### Work required
Determine the count of lines containing "beberapa" in the entries below and return only that figure.
(Data in this exercise)
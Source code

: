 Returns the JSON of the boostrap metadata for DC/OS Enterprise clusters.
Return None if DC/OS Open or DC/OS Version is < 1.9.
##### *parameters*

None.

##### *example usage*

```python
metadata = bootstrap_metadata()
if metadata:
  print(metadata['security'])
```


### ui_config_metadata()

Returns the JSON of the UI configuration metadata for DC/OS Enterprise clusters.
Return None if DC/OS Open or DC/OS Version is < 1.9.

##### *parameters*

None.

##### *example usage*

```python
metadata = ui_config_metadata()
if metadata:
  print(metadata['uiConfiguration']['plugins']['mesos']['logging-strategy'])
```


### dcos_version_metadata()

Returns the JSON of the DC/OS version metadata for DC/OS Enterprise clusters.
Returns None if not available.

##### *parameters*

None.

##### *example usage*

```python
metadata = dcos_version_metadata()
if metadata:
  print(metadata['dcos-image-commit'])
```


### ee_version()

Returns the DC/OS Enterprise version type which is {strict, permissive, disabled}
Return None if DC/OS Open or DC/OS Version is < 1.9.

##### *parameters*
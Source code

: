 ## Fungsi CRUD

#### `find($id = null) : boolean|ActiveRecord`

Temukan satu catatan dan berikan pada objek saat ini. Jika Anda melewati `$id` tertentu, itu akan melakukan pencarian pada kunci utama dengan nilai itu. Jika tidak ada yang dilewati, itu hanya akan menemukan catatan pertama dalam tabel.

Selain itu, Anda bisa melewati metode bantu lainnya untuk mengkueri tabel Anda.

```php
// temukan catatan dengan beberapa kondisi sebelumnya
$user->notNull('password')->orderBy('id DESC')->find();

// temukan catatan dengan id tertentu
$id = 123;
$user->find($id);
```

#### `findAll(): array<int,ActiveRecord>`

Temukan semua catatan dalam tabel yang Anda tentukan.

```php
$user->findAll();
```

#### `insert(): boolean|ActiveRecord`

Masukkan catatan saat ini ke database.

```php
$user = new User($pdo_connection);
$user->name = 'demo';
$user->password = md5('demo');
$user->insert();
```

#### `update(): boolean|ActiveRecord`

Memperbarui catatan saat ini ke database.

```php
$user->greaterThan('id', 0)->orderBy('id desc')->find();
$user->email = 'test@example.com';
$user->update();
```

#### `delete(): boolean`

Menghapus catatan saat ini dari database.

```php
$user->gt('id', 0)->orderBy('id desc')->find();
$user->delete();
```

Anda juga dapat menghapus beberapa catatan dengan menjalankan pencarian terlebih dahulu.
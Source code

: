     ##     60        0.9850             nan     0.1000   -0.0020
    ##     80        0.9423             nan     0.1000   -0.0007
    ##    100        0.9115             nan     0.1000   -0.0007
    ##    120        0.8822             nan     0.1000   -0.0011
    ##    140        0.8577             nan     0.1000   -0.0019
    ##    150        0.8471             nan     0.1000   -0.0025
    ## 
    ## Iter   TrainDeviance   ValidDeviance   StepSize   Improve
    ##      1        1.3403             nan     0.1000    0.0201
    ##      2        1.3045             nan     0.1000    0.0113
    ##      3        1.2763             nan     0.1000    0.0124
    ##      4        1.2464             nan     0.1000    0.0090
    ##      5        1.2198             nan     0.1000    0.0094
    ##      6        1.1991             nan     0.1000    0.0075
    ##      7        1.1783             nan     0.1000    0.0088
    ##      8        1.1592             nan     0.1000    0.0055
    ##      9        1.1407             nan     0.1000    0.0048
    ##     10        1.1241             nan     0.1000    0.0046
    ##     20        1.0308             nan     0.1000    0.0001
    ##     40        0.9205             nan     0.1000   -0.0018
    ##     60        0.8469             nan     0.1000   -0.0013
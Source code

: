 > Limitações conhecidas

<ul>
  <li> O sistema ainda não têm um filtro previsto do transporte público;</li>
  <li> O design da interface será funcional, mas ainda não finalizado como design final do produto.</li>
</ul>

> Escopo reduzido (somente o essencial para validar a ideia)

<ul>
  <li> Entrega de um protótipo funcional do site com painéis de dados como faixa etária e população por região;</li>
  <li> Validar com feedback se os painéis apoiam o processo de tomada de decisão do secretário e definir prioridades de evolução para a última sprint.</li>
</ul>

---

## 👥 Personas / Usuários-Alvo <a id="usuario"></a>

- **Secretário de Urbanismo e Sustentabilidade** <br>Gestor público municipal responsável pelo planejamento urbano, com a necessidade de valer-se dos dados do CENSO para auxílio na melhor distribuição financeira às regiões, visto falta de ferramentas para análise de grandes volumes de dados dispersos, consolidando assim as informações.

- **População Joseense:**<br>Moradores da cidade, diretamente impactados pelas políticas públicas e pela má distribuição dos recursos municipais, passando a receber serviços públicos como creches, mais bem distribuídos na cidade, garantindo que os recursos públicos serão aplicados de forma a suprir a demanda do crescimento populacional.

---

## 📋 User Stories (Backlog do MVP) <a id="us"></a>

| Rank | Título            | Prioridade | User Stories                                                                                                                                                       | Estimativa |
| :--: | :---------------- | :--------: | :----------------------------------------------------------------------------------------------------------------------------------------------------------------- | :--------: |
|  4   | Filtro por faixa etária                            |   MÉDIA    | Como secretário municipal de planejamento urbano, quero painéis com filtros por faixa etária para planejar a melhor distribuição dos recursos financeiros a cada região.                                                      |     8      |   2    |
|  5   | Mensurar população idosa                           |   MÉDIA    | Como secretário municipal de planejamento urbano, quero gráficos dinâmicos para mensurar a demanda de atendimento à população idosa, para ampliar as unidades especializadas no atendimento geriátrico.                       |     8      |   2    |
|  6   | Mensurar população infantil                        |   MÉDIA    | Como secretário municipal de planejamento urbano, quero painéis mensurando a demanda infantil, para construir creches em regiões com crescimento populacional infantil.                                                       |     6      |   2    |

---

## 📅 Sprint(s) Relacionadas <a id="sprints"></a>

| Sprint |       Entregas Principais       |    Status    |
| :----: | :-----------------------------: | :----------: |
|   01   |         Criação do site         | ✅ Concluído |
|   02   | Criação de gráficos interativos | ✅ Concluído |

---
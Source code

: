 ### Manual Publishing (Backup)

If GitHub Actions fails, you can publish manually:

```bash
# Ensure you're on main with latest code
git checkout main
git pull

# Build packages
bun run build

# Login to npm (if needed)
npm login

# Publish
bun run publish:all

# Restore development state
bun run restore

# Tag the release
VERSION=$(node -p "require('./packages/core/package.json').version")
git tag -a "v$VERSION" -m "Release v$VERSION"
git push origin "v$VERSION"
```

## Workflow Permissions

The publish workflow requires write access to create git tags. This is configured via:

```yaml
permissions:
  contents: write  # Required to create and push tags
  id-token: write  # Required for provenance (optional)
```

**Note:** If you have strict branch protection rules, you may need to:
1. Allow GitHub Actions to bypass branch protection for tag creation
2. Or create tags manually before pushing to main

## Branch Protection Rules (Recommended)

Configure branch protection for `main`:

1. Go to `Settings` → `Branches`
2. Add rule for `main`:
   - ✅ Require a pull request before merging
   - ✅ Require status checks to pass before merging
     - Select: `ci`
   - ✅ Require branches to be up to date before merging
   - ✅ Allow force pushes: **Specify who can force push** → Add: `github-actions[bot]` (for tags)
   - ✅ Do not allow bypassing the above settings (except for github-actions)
(End Data in this exercise)
### Answer section
2